Kiranya, urutan upacara dan ramainya upacara khitanan, tergantung pada orang tua si anak.

Catatan

  1. Bubur abang putih atau bubur merah putih , terbuat dari nasi yang ditanak dengan gula jawa (gula merah).
  2. Jajan pasar , yaitu kudapan yang lazim dijual di pasar (tradisional), misalnya getuk, ubi rebus, ketela rebus, kentang hitam, dan sebagainya Membuat jadah 7 warna, dengan cara memakai pewarna makanan pada saat menanak ketan, bukan pewarna tekstil.

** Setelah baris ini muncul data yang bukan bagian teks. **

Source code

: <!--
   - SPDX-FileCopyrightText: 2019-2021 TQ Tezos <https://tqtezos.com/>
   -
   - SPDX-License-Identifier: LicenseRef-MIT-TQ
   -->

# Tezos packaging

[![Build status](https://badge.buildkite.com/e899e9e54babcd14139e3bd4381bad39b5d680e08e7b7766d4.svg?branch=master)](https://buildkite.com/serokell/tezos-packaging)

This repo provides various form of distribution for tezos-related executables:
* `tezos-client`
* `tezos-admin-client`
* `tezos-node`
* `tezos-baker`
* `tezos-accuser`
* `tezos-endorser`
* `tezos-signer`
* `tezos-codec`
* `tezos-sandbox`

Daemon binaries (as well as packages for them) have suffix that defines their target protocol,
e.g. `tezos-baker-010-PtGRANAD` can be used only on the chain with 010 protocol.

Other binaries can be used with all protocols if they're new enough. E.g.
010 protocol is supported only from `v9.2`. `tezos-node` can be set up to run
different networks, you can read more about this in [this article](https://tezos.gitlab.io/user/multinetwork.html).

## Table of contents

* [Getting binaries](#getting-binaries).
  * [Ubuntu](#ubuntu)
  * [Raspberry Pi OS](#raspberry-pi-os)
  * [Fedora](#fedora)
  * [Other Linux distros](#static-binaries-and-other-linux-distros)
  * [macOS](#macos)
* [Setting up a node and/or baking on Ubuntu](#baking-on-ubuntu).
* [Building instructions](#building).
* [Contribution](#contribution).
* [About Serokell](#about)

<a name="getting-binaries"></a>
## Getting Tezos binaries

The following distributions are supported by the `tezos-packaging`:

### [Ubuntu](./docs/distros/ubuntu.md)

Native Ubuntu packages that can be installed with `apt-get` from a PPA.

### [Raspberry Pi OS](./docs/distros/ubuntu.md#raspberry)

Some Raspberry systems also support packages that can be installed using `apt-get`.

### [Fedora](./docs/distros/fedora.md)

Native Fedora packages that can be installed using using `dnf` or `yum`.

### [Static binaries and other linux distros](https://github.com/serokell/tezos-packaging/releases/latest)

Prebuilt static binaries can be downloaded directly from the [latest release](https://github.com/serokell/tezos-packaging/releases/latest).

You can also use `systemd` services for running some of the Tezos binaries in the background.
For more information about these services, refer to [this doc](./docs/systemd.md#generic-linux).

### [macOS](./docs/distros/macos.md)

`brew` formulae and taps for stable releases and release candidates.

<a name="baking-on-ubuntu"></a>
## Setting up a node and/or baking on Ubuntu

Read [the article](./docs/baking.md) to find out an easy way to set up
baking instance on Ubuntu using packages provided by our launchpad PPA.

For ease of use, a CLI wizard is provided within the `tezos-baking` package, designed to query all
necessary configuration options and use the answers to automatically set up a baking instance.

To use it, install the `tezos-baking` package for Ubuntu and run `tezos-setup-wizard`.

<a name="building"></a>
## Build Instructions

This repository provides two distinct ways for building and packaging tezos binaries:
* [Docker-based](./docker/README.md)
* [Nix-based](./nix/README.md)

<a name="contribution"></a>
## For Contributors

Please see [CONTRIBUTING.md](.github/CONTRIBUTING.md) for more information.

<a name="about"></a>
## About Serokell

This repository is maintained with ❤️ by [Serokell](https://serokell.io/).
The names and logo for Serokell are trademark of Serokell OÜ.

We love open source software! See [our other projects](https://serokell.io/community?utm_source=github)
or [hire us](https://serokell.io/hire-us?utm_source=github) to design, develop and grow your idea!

Untuk warna hitam, dapat juga dipakai air yang dicampur abu merang (landa ); warna merah, dengan gula merah, warna kuning  dengan  kunyit, warna hijau dengan perasan daun suji (pandan).
  3. Sega gudangan , yaitu nasi ditambah sayur-sayuran (kacang, bayam, kobis, irisan wortel, dikukus, diurap dengan parutan kelapa), kadang-kadang ditambah ikan asin, telur rebus, tahu goreng, tempe goreng, krupuk.
  4. Sega tumpeng , mirip dengan sega gudangan, tetapi nasinya dibuat berbentuk gunung.
  5. Kembang setaman, t erdiri atas kantil, mawar, melati, kenanga, dan kantil; ada juga yang menambahkan bunga cempaka. Keratabasa kantil adalah kan - ti laku, tansah kumantil , atau selalu bersama-sama. Melati: tansah mela -d, saka njero ati; kenanga: keneng -a, atau capailah. Apa kang binawar (mawar) , saking kedaling lathi (melati), bisa kumantil-kantil (kantil ) ing wardaya , atau apa yang ditawarkan (dinasihatkan) oleh sesepuh, hendaknya selalu diingat.
  6. Dawet, dan rujak, disajikan agar para tamu merasa segar.
  7. Beras kuning dibuat dengan melumat beras mentah dengan air perasan kunyit.